If you’re in the logistics industry, then you’ve probably heard the term “drayage truck.” But what is a drayage truck? Simply put, it’s a truck that is used to transport goods from one place to another. These trucks are typically used for short-distance trips and can be either open or enclosed.
The thing about drayage trucks is that they’re not just used for transporting goods – they can also be used for storing goods. This is because many drayage trucks come equipped with storage containers, which makes them perfect for storing goods while they’re being transported.
So, there you have it – a drayage truck is a truck that is used to transport and store goods. If you’re in the logistics industry, then it’s likely that you’ll need to use one of these trucks at some point. So, be sure to keep this information in mind!
What Does the Word Drayage Mean?
Drayage is an important but often overlooked step in the shipping process. While it may seem like a simple matter of moving goods from one point to another, there are actually several factors to consider. For one, drayage companies must be well-versed in the regulations of different ports. They also need to have a reliable network of trucks and drivers to ensure that goods arrive at their destination on time.
Perhaps most importantly, they must be able to handle delicate or sensitive shipments with care. After all, even the best-laid plans can go awry if the wrong company is handling your freight. By entrusting your shipment to a reputable drayage company, you can rest assured that your goods will arrive safe and sound.
What Is Local Drayage?
Local drayage is the transportation of goods within a specified local area.

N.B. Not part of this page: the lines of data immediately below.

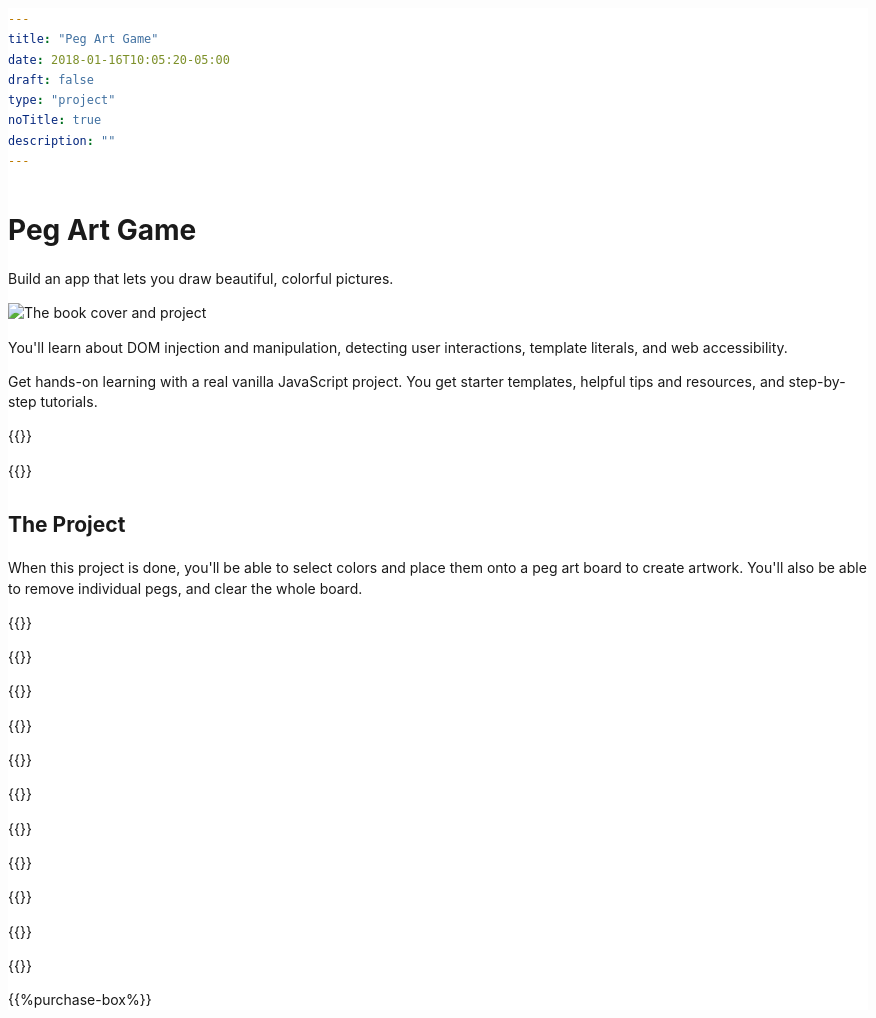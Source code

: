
```yaml
---
title: "Peg Art Game"
date: 2018-01-16T10:05:20-05:00
draft: false
type: "project"
noTitle: true
description: ""
---
```


<h1 class="no-padding-top no-margin-bottom h5">Peg Art Game</h1>
<p><span class="text-xlarge">Build an app that lets you draw beautiful, colorful pictures.</span></p>

<img class="aligncenter" alt="The book cover and project" style="width: 88%;" src="/img/projects/peg-art.jpg">

<span class="text-large">You'll learn about DOM injection and manipulation, detecting user interactions, template literals, and web accessibility.</span>

Get hands-on learning with a real vanilla JavaScript project. You get starter templates, helpful tips and resources, and step-by-step tutorials.

{{<cta for="project">}}

<div class="padding-bottom-small">{{<pricing-link>}}</div>

## The Project

<iframe src="https://player.vimeo.com/video/345936126?color=0088cc&title=0&byline=0&portrait=0&autoplay=1&loop=1" width="640" height="360" frameborder="0" allow="autoplay; fullscreen" allowfullscreen></iframe>

When this project is done, you'll be able to select colors and place them onto a peg art board to create artwork. You'll also be able to remove individual pegs, and clear the whole board.

{{<how-it-works>}}

{{<project-formats>}}

{{<testimonial-group group="how-it-works">}}

{{<bonuses>}}

{{<bonuses-special>}}

{{<pricing-link>}}

{{<testimonial-group group="slack">}}

{{<project-skills>}}

{{<sample>}}

{{<project-money-back>}}

{{<project-about-me>}}

{{%purchase-box%}}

This can apply to either land or water transport. In terms of land transport, local drayage typically refers to the movement of containers and trailers within a radius of 50-100 miles. Any distance beyond this is generally considered to be long-haul trucking. When it comes to water transport, local drayage typically refers to the movement of cargo between ports within the same country. Barges or other specialized vessels often perform this type of local drayage.
What Do You Need to Haul Drayage?
To haul drayage, you will need a few things. First, you will need a DTR sticker. DTR stands for Drayage Truck Registry and is required to enter most ports. Without a DTR sticker, you will not be able to pick up or deliver containers. In addition to a DTR sticker, you will also need a port pass. A port pass is an identification card that gives you access to the port premises.
You can usually get a port pass by registering with the port authority or with a drayage company. Once you have a port pass, you can pick up and deliver containers at the port. Finally, it is important to have insurance that covers your truck and cargo. This will protect you in case of any accidents or damage that may occur while you are hauling drayage.
How Do You Get Drayage Loads?
There are a few ways to find drayage loads. You can search on load boards, which are websites that list available loads. You can also work with a broker to help you find loads and coordinate with the shipper. Another option is to work with a drayage company, which provides both trucks and drivers.
The best way to find high-paying drayage loads is to work with a vetted broker who can offer you various options. You can also use the Book It Now feature to book loads with just a few clicks. With this feature, you’ll get a rate confirmation in seconds to ensure you’re getting the best possible price.
What Is the Difference Between Cartage and Drayage?
Drayage and cartage are two terms that are often used interchangeably, but there is actually a significant difference between the two. Drayage refers to the transport of whole containers, while cartage usually involves break-bulk cargo, for example, container contents or individual units. Drayage using intermodal containers constitutes a major chunk of the drayage industry.
In contrast, cartage is typically used to refer to local trucking services, such as the pickup and delivery of goods within a city or town. So, when you need to transport containers over long distances, you should look for a drayage company. But a cartage service would be more appropriate if you just need to move some bulky items around town.
What Is a Drayage Fee?
Drayage fees are charges assessed for the movement of freight over short distances. Drayage is typically used to transport cargo from a port to an inland rail or trucking terminal, or from one rail or trucking terminal to another. There are three main types of drayage fees: chassis-split fees, pre-pull fees, and drop fees. Chassis-split fees are charged when a container is unloaded from a vessel and moved to a different chassis.
Pre-pull fees are charged when a container is pulled from a stack and moved to a rail or truck. Drop fees are charged when a container is dropped off at a rail or truck terminal. Drayage fees can vary depending on the mode of transport (rail or truck), the distance traveled, and the type of container being moved. In some cases, shippers may be able to negotiate lower drayage rates with their service provider.
Drayage trucks are specialized trucks that are used to haul intermodal containers. To haul drayage, you will need a DTR sticker and a port pass. You can usually get a port pass by registering with the port authority or with a drayage company. It is important to have insurance that covers your truck and cargo. This way, you will be protected in case of any accidents or damage that may occur while you are hauling drayage.